*** SUPPLIED RECORDS ***
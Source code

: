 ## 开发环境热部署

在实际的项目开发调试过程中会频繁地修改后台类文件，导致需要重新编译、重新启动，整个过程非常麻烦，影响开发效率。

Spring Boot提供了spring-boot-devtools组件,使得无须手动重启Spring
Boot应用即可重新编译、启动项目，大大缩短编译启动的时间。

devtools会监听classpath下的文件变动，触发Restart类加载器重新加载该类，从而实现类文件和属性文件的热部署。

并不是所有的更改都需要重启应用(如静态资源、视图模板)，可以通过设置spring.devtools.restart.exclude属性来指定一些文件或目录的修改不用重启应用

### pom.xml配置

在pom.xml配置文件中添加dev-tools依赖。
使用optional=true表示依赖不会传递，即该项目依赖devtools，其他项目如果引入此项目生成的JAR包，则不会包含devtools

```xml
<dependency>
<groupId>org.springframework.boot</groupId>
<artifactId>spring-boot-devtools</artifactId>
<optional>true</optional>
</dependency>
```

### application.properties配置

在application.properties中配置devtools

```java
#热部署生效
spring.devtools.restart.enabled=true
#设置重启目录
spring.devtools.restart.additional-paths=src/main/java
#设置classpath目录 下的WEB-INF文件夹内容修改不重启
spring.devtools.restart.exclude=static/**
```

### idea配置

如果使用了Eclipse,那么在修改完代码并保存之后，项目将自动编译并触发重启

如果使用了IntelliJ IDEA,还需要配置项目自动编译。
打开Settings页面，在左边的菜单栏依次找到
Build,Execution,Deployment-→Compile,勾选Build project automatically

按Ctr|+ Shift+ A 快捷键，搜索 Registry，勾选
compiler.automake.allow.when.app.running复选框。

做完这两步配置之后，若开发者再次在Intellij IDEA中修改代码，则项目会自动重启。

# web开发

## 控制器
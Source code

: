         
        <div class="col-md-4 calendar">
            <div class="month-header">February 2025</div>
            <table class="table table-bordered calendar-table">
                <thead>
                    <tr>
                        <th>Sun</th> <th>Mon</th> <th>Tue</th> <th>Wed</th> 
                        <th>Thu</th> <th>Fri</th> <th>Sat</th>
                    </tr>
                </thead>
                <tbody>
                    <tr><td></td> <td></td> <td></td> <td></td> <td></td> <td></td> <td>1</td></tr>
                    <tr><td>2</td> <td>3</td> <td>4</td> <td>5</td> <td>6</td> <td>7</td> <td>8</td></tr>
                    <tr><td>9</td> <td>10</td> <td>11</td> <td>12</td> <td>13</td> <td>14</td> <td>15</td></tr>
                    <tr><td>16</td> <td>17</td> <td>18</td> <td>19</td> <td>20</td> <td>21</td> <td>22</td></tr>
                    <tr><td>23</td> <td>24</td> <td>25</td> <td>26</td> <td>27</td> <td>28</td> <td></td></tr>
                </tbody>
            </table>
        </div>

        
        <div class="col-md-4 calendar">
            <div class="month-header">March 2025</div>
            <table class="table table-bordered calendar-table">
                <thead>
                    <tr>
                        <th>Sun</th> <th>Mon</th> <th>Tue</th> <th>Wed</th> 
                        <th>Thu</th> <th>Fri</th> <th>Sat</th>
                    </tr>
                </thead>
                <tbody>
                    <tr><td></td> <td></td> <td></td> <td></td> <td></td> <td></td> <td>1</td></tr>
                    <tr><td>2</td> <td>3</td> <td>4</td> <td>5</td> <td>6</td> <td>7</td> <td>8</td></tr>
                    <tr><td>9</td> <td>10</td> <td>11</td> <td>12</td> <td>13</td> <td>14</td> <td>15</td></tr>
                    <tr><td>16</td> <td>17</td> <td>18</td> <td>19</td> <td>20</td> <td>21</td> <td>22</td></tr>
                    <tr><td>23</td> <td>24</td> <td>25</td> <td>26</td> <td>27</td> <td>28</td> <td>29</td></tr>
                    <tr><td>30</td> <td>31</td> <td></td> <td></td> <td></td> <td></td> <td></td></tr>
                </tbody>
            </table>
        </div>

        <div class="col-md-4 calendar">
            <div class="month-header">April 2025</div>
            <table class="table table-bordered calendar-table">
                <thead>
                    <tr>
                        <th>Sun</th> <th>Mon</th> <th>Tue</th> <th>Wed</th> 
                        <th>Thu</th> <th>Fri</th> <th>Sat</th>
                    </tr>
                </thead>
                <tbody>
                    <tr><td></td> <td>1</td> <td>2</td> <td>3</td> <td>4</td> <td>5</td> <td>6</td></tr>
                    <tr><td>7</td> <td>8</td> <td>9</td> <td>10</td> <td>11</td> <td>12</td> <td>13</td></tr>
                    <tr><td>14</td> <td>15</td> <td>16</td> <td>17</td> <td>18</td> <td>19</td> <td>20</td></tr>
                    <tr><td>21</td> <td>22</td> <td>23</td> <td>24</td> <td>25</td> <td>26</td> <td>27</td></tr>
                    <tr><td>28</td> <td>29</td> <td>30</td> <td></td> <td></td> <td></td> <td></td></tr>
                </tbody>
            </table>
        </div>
*** End of SUPPLIED RECORDS ***
**WHAT YOU ARE ASKED TO DO:** The lines in the entries above that carry the word "header" must be copied.

**EXPECTED ANSWER:**
            <div class="month-header">February 2025</div>
            <div class="month-header">March 2025</div>
            <div class="month-header">April 2025</div>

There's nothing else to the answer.